Le burger de l’entreprise Mosa Meat avec une viande cellulaire.
Jocelyne Porcher, sociologue à l’Inrae, qui défend l’élevage paysan et à travers lui la relation humain-animal, est plus sévère sur le rôle joué par le mouvement de défense de la cause animale dans la notoriété de la viande cellulaire : « La violence de l’élevage industriel est connue depuis les années 1970, sans avoir gêné grand monde pendant quarante ans. Pourquoi la dénonciation de cette violence arrive-t-elle maintenant ? Ce qui a changé est qu’avant, la seule alternative à l’élevage industriel était l’élevage paysan, qui n’intéresse pas l’industrie. Mais le projet industriel de viande cellulaire, si. Et le mouvement de défense de la cause animale le rend possible, même s’il n’en est pas à l’origine », explique à Reporterre l’autrice de l’ouvrage Cause animale, cause du capital (éd. Le Bord de l’eau, 2019). Un argumentaire faisant écho aux nombreux financements reçus par ces organisations, qui concourent à démultiplier leur visibilité et leur audience.

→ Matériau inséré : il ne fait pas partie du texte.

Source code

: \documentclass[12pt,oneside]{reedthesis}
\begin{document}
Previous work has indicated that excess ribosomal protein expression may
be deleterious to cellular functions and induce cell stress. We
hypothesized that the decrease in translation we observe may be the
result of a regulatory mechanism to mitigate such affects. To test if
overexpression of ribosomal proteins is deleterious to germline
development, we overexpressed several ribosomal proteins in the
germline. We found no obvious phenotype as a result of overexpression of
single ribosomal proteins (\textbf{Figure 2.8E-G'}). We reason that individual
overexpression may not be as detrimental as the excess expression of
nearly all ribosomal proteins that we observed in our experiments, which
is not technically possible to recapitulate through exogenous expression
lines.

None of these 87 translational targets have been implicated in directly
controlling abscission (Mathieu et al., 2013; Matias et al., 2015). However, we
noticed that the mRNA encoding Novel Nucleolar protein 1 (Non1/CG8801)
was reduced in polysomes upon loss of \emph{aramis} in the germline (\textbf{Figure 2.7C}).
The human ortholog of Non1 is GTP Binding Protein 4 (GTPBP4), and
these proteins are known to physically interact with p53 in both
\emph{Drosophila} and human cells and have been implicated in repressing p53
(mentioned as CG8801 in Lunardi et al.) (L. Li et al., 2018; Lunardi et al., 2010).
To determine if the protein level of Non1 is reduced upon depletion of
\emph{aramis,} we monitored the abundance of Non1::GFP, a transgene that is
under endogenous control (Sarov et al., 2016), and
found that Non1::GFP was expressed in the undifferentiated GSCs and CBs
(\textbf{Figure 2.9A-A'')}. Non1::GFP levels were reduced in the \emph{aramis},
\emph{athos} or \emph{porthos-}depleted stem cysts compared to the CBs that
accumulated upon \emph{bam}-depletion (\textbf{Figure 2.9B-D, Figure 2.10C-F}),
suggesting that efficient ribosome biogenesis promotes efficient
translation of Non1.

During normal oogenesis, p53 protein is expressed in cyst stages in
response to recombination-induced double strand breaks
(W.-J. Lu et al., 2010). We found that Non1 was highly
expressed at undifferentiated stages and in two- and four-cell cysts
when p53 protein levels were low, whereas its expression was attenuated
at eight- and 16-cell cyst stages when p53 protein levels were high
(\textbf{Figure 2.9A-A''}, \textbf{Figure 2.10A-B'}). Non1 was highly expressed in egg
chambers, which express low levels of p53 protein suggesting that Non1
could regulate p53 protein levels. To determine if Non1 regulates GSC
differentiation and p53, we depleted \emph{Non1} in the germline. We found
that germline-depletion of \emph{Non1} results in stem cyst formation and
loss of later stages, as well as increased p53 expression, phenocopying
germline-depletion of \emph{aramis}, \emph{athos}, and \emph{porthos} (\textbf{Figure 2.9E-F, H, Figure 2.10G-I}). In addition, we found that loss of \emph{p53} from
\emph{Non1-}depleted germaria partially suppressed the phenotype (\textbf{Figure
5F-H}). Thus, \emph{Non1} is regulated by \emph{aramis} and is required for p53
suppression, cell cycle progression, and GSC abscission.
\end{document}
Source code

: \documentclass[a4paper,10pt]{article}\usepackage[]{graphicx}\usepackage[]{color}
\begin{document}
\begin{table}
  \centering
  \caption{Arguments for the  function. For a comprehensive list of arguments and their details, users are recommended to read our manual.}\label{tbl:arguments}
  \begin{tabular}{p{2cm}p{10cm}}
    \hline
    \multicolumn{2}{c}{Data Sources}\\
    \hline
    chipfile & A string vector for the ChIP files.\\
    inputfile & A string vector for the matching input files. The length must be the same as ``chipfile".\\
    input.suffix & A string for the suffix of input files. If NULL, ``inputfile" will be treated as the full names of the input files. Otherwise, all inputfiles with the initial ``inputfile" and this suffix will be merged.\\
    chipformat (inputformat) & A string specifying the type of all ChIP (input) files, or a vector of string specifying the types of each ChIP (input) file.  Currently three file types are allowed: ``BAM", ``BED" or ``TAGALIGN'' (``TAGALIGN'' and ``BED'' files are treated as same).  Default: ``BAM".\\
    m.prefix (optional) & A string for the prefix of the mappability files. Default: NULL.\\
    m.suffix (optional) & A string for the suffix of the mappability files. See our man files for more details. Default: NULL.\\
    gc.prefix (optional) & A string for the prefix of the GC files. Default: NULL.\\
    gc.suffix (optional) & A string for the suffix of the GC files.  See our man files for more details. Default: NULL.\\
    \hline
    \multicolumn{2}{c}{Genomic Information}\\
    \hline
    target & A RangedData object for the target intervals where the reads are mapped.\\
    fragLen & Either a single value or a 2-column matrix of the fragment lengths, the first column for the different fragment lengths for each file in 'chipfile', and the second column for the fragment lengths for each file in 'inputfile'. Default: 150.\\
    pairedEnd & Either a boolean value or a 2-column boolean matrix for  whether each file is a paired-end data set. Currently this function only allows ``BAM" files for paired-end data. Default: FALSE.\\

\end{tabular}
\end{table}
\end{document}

« Le conflit est regrettable »
La position proviande cellulaire de certaines organisations de défense de l’élevage de ferme participe aussi à la réconciliation voulue entre élevage et viande in vitro. « Le discours de certains promoteurs des produits à base de cellules cultivées évolue depuis une dizaine d’années. Conçu d’abord unanimement pour répondre à tous les maux de l’élevage industriel, il évolue aujourd’hui pour présenter ces produits comme étant complémentaires de ceux de l’élevage. La position anti-élevage n’était pas tenable en France pour emporter une adhésion assez large », estime Jean-François Hocquette.
La Confédération paysanne, fermement opposée au projet industriel de viande cellulaire, s’en est émue à l’issue d’une audition au Sénat des syndicats agricoles sur la viande cellulaire. « Avant d’y aller, j’étais assez serein, persuadé d’une position commune des syndicats agricoles. Je ne m’attendais pas du tout à ce que le représentant de la FNSEA [1], qui connaissait bien le sujet, défende la viande cellulaire », témoigne Stéphane Galais, responsable du groupe humain/animal à la Confédération paysanne.
Respect Farms souhaite proposer des petites unités de production de viande cellulaire à installer sur les fermes.
« Le conflit entre animaux de ferme et viande cellulaire est regrettable », déclare pour sa part Camilla Björkbom, de Eurogroup for Animals. Et de citer comme exemple le projet néerlandais Respect Farms qui invente — sans blaguer — des petites unités de production de viande cellulaire à installer sur les fermes : « Respect Farms vise à aider les agriculteurs et les éleveurs à diversifier leurs activités pour partager la promesse de la viande cultivée. » Manger de la viande ou pas, élever des animaux ou pas, la viande cellulaire est là !
Comme souvent, les nouveautés technologiques prétendent apporter des solutions à tous nos problèmes, une « économie de la promesse » à laquelle la viande cellulaire ne déroge pas. Pour justifier des investissements — publics en particulier —, les promoteurs de la viande cellulaire défendent ses vertus écologiques, morales et sanitaires. Mais à y regarder de plus près, on voit avant tout un projet à la technique encore balbutiante, qui a déjà les travers d’être énergivore et dans les mains de géants industriels.